- Interactive map of Kalinjar
- Coordinates: 34°10′0″N 72°53′0″E﻿ / ﻿34.16667°N 72.88333°E
- Country: Pakistan
- Province: Khyber Pakhtunkhwa
- District: Haripur

Government
- • Ex Chairman: Muhammad Jaffar , Fawad Ali Shah
- • Ex. District Member: Sheraz Abbasi (PTI)
- • Ex. Tehsile Member: Malik Khanwaiz (PTI)

Population (2018)
- • Total: 18,000
- Postal code: 22810

= Kalinjar, Haripur =

Kalinjar is one of the 44 union councils, (administrative subdivisions), of Haripur District in the Khyber Pakhtunkhwa province of Pakistan.

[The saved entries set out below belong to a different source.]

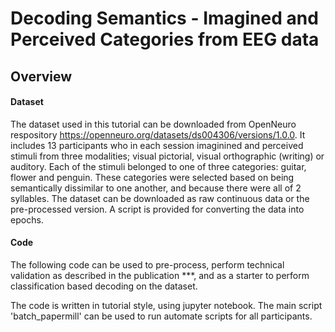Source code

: # Decoding Semantics - Imagined and Perceived Categories from EEG data


## Overview

#### Dataset
The dataset used in this tutorial can be downloaded from OpenNeuro respository <https://openneuro.org/datasets/ds004306/versions/1.0.0>. It includes 13 participants who in each session imaginined and perceived stimuli from three modalities; visual pictorial, visual orthographic (writing) or auditory. Each of the stimuli belonged to one of three categories: guitar, flower and penguin. These categories were selected based on being semantically dissimilar to one another, and because there were all of 2 syllables. The dataset can be downloaded as raw continuous data or the pre-processed version. A script is provided for converting the data into epochs.

#### Code
The following code can be used to pre-process, perform technical validation as described in the publication ***, and as a starter to perform classification based decoding on the dataset.

The code is written in tutorial style, using jupyter notebook. The main script 'batch_papermill' can be used to run automate scripts for all participants.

It is located to the north of the district capital Haripur and borders Mensehra and Abbottabad District area.

== Health ==
Rural Health Center (RHC) which was established in 2002, funded by Save the Children at Swabi Maira Chappar Darband Road Haripur.
Basic Health Unit (BHU), Kalinjar and veterinary dispensary Sawabi Mera are also there to help out.

== Education ==
- Govt Tanawal Degree College Gandaf situated at Moon Street Gandaf.(Functional)
- Govt Boys High School Kalinjar
- Govt Girls Higher Secondary School Kalinjar.
- Govt Middle school Swabi Maira.
- Govt Primary School Kalinjar No, 1, 2 and 3.
- Govt. Boys High School Kheri

== Wildlife ==
Game Reserve Kalinjar Contain 2000 ha area, Gray Goral, Black partridge
Bird, Gray partridge, See-See partridge, Hare, Fox, Jackal are famous wildlife. Every year more than thousands of migrating birds come into this game Reserve.

== Business ==
Biryani is the most popular and successful business in kalinjar, mostly people engaged with it. They have shops across the Pakistan. There are several names of group like Al Naseeb Biryani, Al Naaz Biryani, Alnoorani Biryani,Student Biryani, Pak Ghazi Biryani, Sabir Biryani etc.
Other than that people are mostly daily wagers, do farming, shopkeepers and government servers (mostly Security forces, health department and teaching).

== Problems of UC Kalinjar ==
- Drinking water
- Education
- Health (Staff deficiency)
- Kalinjar to Jam bypass (Under construction)

== Famous and attractive places in U/C Kalinjar ==
- Kani Kot Top
- Tawi Khanpur lake view
- Mari & Swabi Maira Lake View Point
- Chajakka rest house
- Moon Street Gandaf
- Kheri Boys Higher Secondary School
- Kheri Forest " SEHRA" Top

==Village names of Union Council Kalinjar==
Kalinjar, Sawabi Mera, Gandaf, Marri, Khairi, Tawi Khanpur, Kani Kot, Salabatt, Chajakka, Jam, Muradpur and many more small villages.